Print each line from the start of the records below up through the line where "whispered Neville, pointing" is found, exactly as given.

[Opening Records for the task section]

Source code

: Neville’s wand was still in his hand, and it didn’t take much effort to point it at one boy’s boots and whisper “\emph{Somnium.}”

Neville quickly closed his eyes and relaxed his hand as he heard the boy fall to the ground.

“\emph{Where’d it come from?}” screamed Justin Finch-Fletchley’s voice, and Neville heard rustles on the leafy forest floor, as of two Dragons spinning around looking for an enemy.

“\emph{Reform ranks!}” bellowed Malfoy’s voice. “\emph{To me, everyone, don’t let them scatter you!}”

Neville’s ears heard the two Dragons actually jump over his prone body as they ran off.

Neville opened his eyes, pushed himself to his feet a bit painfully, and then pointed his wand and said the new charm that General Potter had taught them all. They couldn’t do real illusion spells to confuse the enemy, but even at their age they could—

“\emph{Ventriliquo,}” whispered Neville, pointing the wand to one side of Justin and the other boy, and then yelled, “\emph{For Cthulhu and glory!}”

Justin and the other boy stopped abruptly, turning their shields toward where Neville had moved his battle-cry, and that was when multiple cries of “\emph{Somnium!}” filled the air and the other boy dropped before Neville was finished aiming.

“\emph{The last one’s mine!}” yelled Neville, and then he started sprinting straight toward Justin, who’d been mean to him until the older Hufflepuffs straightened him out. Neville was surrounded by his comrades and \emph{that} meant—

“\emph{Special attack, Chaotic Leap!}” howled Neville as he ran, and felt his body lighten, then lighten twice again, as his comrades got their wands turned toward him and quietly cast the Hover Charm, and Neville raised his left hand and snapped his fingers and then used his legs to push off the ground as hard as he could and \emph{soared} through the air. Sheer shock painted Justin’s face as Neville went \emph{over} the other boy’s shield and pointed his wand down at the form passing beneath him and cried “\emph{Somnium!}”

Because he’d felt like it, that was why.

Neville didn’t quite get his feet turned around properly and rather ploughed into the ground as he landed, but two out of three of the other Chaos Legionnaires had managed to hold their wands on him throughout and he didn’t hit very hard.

[Closing Records for the task section]

* Response
Source code

: Neville’s wand was still in his hand, and it didn’t take much effort to point it at one boy’s boots and whisper “\emph{Somnium.}”

Neville quickly closed his eyes and relaxed his hand as he heard the boy fall to the ground.

“\emph{Where’d it come from?}” screamed Justin Finch-Fletchley’s voice, and Neville heard rustles on the leafy forest floor, as of two Dragons spinning around looking for an enemy.

“\emph{Reform ranks!}” bellowed Malfoy’s voice. “\emph{To me, everyone, don’t let them scatter you!}”

Neville’s ears heard the two Dragons actually jump over his prone body as they ran off.

Neville opened his eyes, pushed himself to his feet a bit painfully, and then pointed his wand and said the new charm that General Potter had taught them all. They couldn’t do real illusion spells to confuse the enemy, but even at their age they could—

“\emph{Ventriliquo,}” whispered Neville, pointing the wand to one side of Justin and the other boy, and then yelled, “\emph{For Cthulhu and glory!}”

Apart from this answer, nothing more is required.